Elders and naturalized citizens now had additional steps when seeking treatment. Before, they only needed to register. Now they had to fill out triplicate forms listing itemized costs for drugs and treatment, then submit them separately to the Civil Affairs Department and Finance Department. For this purpose, the three hospitals under the Health Department had hired a batch of cashiers.

Then things took an unexpected turn. The Civil Affairs Department subsequently required the Health Department to formulate clinical pathways for common diseases affecting naturalized citizens, to guide the treatment activities of naturalized medical personnel. At the time, the Health Department hadn't thought much of it. Aside from the larger hospitals staffed with Elder physicians, medical care for naturalized citizens—beyond public health education and epidemic prevention—was basically just dealing with trauma and everyday headaches and fevers. The Health Department reorganized the contents of the common disease manual given to naturalized medical personnel from the accelerated training program and submitted it to the Civil Affairs Department.

What they hadn't anticipated was that several months later, the Finance Department and Civil Affairs Department would jointly issue a document based on the submitted clinical pathways, setting cost limits for treatment of naturalized citizens with public medical coverage. Without special circumstances, for patients entering pathway treatment, any costs exceeding the limit due to deviations from the pathway would have to be borne by the medical institution itself; the public medical system would refuse to pay.

The Civil Affairs Department's rationale: modern medicine is built on a foundation of enormous high-tech investment. Based on experience from the original timeline, the growth of medical expenses routinely outpaced economic development and residents' income growth.

Currently, all diagnostic and treatment activities for naturalized military personnel and employees were covered by the public medical system, provided free of charge. Medical care offered to non-employee naturalized citizens in areas under Senate control was also essentially half-sold, half-given. Such was the Senate's political superiority.

But the Civil Affairs Department argued that although the overall medical enterprise remained quite rudimentary, if no restrictions were placed on public medical payments, an empire where technological leaps happened every moment might develop an unwieldy welfare burden too early, affecting long-term governance.

Upon hearing this rationale, Commissar Shi immediately retorted: "Does a starving ghost need to worry about obesity?" He then "candidly exchanged views" and engaged in a "full exchange of opinions" with the relevant personnel from Civil Affairs and their Finance Department colleagues, "enhancing mutual understanding." The talks were "productive," and both sides "fully reserved their positions."

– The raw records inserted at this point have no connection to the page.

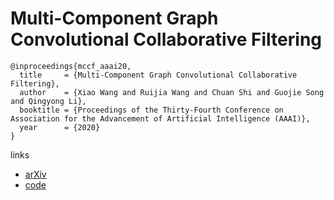 # Multi-Component Graph Convolutional Collaborative Filtering

```
@inproceedings{mccf_aaai20,
  title     = {Multi-Component Graph Convolutional Collaborative Filtering},
  author    = {Xiao Wang and Ruijia Wang and Chuan Shi and Guojie Song and Qingyong Li},
  booktitle = {Proceedings of the Thirty-Fourth Conference on Association for the Advancement of Artificial Intelligence (AAAI)},
  year      = {2020}
}
```

links
- [arXiv](https://arxiv.org/abs/1911.10699)
- [code](https://github.com/RuijiaW/Multi-Component-Graph-Convolutional-Collaborative-Filtering)
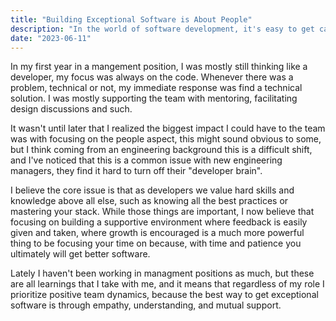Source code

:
 ```yaml
---
title: "Building Exceptional Software is About People"
description: "In the world of software development, it's easy to get caught up in the lines of code and technical challenges. However, we must remember that software development is fundamentally about people."
date: "2023-06-11"
---
```


In my first year in a mangement position, I was mostly still thinking like a developer, my focus was always on the code. Whenever there was a problem, technical or not, my immediate response was find a technical solution. I was mostly supporting the team with mentoring, facilitating design discussions and such.

It wasn't until later that I realized the biggest impact I could have to the team was with focusing on the people aspect, this might sound obvious to some, but I think coming from an engineering background this is a difficult shift, and I've noticed that this is a common issue with new engineering managers, they find it hard to turn off their "developer brain".

I believe the core issue is that as developers we value hard skills and knowledge above all else, such as knowing all the best practices or mastering your stack. While those things are important, I now believe that focusing on building a supportive environment where feedback is easily given and taken, where growth is encouraged is a much more powerful thing to be focusing your time on because, with time and patience you ultimately will get better software.

Lately I haven't been working in managment positions as much, but these are all learnings that I take with me, and it means that regardless of my role I prioritize positive team dynamics, because the best way to get exceptional software is through empathy, understanding, and mutual support.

Commissar Shi knew perfectly well that certain figures in Finance had orchestrated this—their goal being nothing more than what they'd been energetically promoting: "perfecting the social insurance system."

Shi Niaoren's position was clear: the Senate's medical activities for naturalized citizens remained primitive—half of common internal medical treatments were, in the Elders' view, essentially placebo therapy—and urgently needed substantial development. Setting economic restrictions on primitive medical activities this early would certainly constrain the development of the Senate's medical enterprise. Medicine was a highly practical science; binding the hands of practice prematurely would only harm the advancement of medical standards.